In this first image, I use only the standard version of the font:
In this second image, I use some of the glyphs available to me to spice up the type. Now, I’ve overdone the glyph usage to illustrate my point, but you can see that the text has gone from pretty run-of-the-mill script to something special.
If you don’t have the cash to have a logo created for you, buying a nice font with good glyph coverage can be a way to make a text logo look a little fancier and custom without breaking the bank.
Swashes & Decorative Elements
Particularly on script fonts, one of the big benefits of commercial fonts are lots of “extras,” which are often called swashes and/or decorative elements. These elements allow you add image-esque elements to your text treatment quite easily — and, they match. As a font nerd, I can totally tell when I visit a site and someone has used one font and then plopped random design elements from other fonts right next to it. Having a commercial font with swashes included gives you a more cohesive look.

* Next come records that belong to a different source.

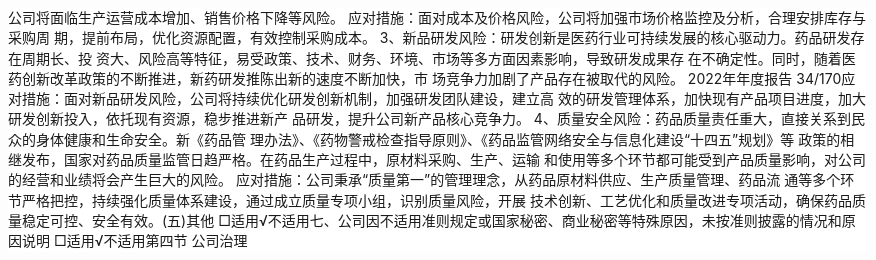 公司将面临生产运营成本增加、销售价格下降等风险。
应对措施：面对成本及价格风险，公司将加强市场价格监控及分析，合理安排库存与采购周
期，提前布局，优化资源配置，有效控制采购成本。
3、新品研发风险：研发创新是医药行业可持续发展的核心驱动力。药品研发存在周期长、投
资大、风险高等特征，易受政策、技术、财务、环境、市场等多方面因素影响，导致研发成果存
在不确定性。同时，随着医药创新改革政策的不断推进，新药研发推陈出新的速度不断加快，市
场竞争力加剧了产品存在被取代的风险。
2022年年度报告
34/170应对措施：面对新品研发风险，公司将持续优化研发创新机制，加强研发团队建设，建立高
效的研发管理体系，加快现有产品项目进度，加大研发创新投入，依托现有资源，稳步推进新产
品研发，提升公司新产品核心竞争力。
4、质量安全风险：药品质量责任重大，直接关系到民众的身体健康和生命安全。新《药品管
理办法》、《药物警戒检查指导原则》、《药品监管网络安全与信息化建设“十四五”规划》等
政策的相继发布，国家对药品质量监管日趋严格。在药品生产过程中，原材料采购、生产、运输
和使用等多个环节都可能受到产品质量影响，对公司的经营和业绩将会产生巨大的风险。
应对措施：公司秉承“质量第一”的管理理念，从药品原材料供应、生产质量管理、药品流
通等多个环节严格把控，持续强化质量体系建设，通过成立质量专项小组，识别质量风险，开展
技术创新、工艺优化和质量改进专项活动，确保药品质量稳定可控、安全有效。(五)其他
□适用√不适用七、公司因不适用准则规定或国家秘密、商业秘密等特殊原因，未按准则披露的情况和原因说明
□适用√不适用第四节
公司治理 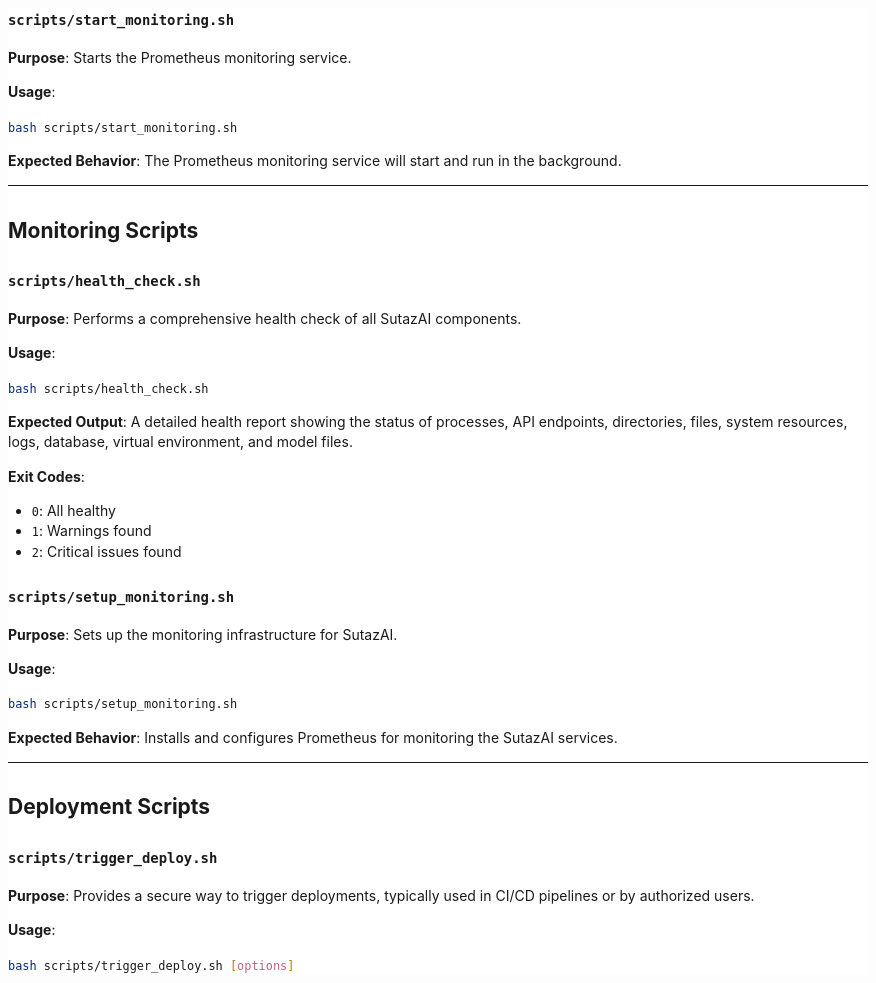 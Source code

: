 ### `scripts/start_monitoring.sh`

**Purpose**: Starts the Prometheus monitoring service.

**Usage**:
```bash
bash scripts/start_monitoring.sh
```

**Expected Behavior**: The Prometheus monitoring service will start and run in the background.

---

## Monitoring Scripts

### `scripts/health_check.sh`

**Purpose**: Performs a comprehensive health check of all SutazAI components.

**Usage**:
```bash
bash scripts/health_check.sh
```

**Expected Output**: A detailed health report showing the status of processes, API endpoints, directories, files, system resources, logs, database, virtual environment, and model files.

**Exit Codes**:
- `0`: All healthy
- `1`: Warnings found
- `2`: Critical issues found

### `scripts/setup_monitoring.sh`

**Purpose**: Sets up the monitoring infrastructure for SutazAI.

**Usage**:
```bash
bash scripts/setup_monitoring.sh
```

**Expected Behavior**: Installs and configures Prometheus for monitoring the SutazAI services.

---

## Deployment Scripts

### `scripts/trigger_deploy.sh`

**Purpose**: Provides a secure way to trigger deployments, typically used in CI/CD pipelines or by authorized users.

**Usage**:
```bash
bash scripts/trigger_deploy.sh [options]
```
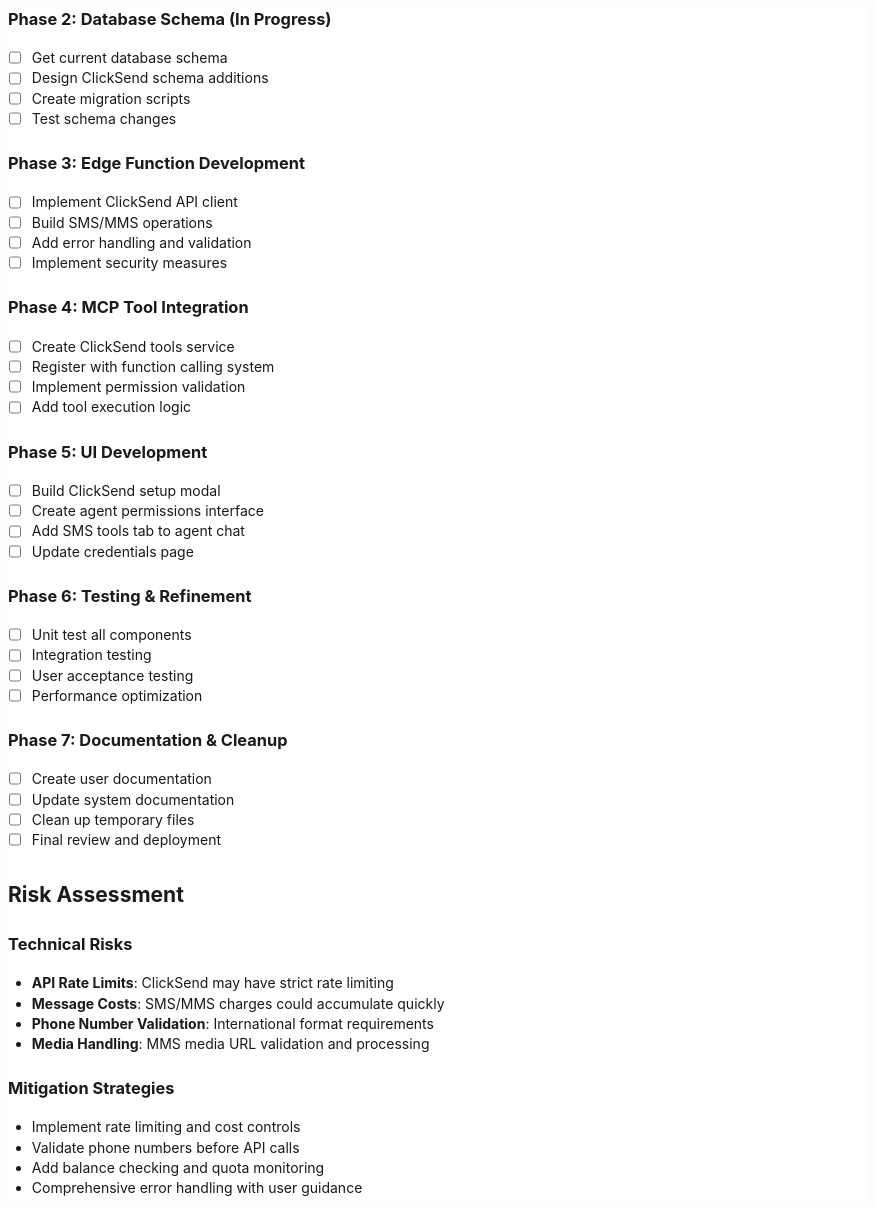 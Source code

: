 ### Phase 2: Database Schema (In Progress)
- [ ] Get current database schema
- [ ] Design ClickSend schema additions
- [ ] Create migration scripts
- [ ] Test schema changes

### Phase 3: Edge Function Development
- [ ] Implement ClickSend API client
- [ ] Build SMS/MMS operations
- [ ] Add error handling and validation
- [ ] Implement security measures

### Phase 4: MCP Tool Integration
- [ ] Create ClickSend tools service
- [ ] Register with function calling system
- [ ] Implement permission validation
- [ ] Add tool execution logic

### Phase 5: UI Development
- [ ] Build ClickSend setup modal
- [ ] Create agent permissions interface
- [ ] Add SMS tools tab to agent chat
- [ ] Update credentials page

### Phase 6: Testing & Refinement
- [ ] Unit test all components
- [ ] Integration testing
- [ ] User acceptance testing
- [ ] Performance optimization

### Phase 7: Documentation & Cleanup
- [ ] Create user documentation
- [ ] Update system documentation
- [ ] Clean up temporary files
- [ ] Final review and deployment

## Risk Assessment

### Technical Risks
- **API Rate Limits**: ClickSend may have strict rate limiting
- **Message Costs**: SMS/MMS charges could accumulate quickly
- **Phone Number Validation**: International format requirements
- **Media Handling**: MMS media URL validation and processing

### Mitigation Strategies
- Implement rate limiting and cost controls
- Validate phone numbers before API calls
- Add balance checking and quota monitoring
- Comprehensive error handling with user guidance
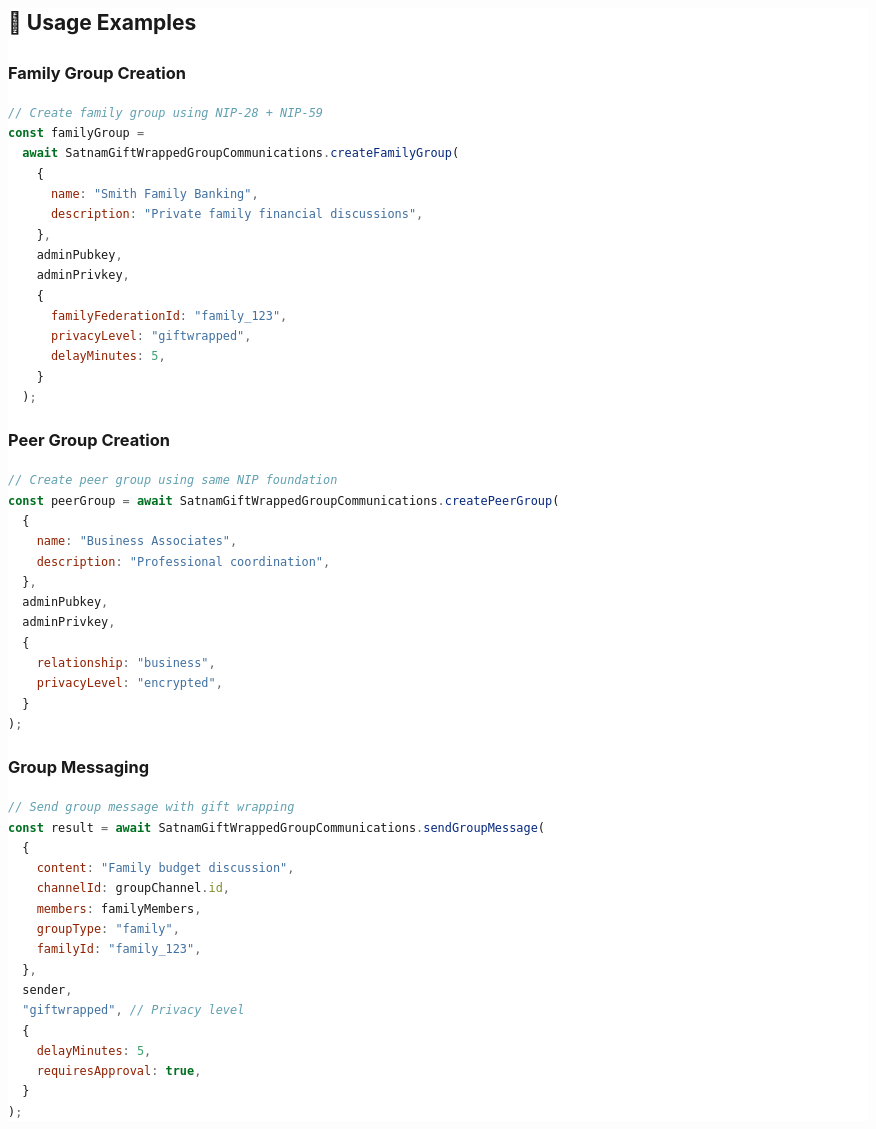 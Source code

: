 ## 🔄 Usage Examples

### Family Group Creation

```javascript
// Create family group using NIP-28 + NIP-59
const familyGroup =
  await SatnamGiftWrappedGroupCommunications.createFamilyGroup(
    {
      name: "Smith Family Banking",
      description: "Private family financial discussions",
    },
    adminPubkey,
    adminPrivkey,
    {
      familyFederationId: "family_123",
      privacyLevel: "giftwrapped",
      delayMinutes: 5,
    }
  );
```

### Peer Group Creation

```javascript
// Create peer group using same NIP foundation
const peerGroup = await SatnamGiftWrappedGroupCommunications.createPeerGroup(
  {
    name: "Business Associates",
    description: "Professional coordination",
  },
  adminPubkey,
  adminPrivkey,
  {
    relationship: "business",
    privacyLevel: "encrypted",
  }
);
```

### Group Messaging

```javascript
// Send group message with gift wrapping
const result = await SatnamGiftWrappedGroupCommunications.sendGroupMessage(
  {
    content: "Family budget discussion",
    channelId: groupChannel.id,
    members: familyMembers,
    groupType: "family",
    familyId: "family_123",
  },
  sender,
  "giftwrapped", // Privacy level
  {
    delayMinutes: 5,
    requiresApproval: true,
  }
);
```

Complete Symbol & Punctuation
One of the hardest lessons that I’ve learned with free fonts is that you can’t always depend on them to have a complete set of symbols or punctuation. Case in point? One of my faves, Courtney Dorkling, didn’t have an apostrophe for the longest time. Can you believe that? It stinks to fall in love with a font — particularly a unique font — but not be able to use it often because it’s missing critical pieces. A paid font typically comes with bonus symbols, like TMs, Copyrights, etc.
So, when is it worth paying for a font?
When you really need a high-quality, beautiful and flexible font. Most of the time, free fonts do the trick. But, when I can’t find what I really need I always go right for commercial fonts. I have yet to regret a font purchase.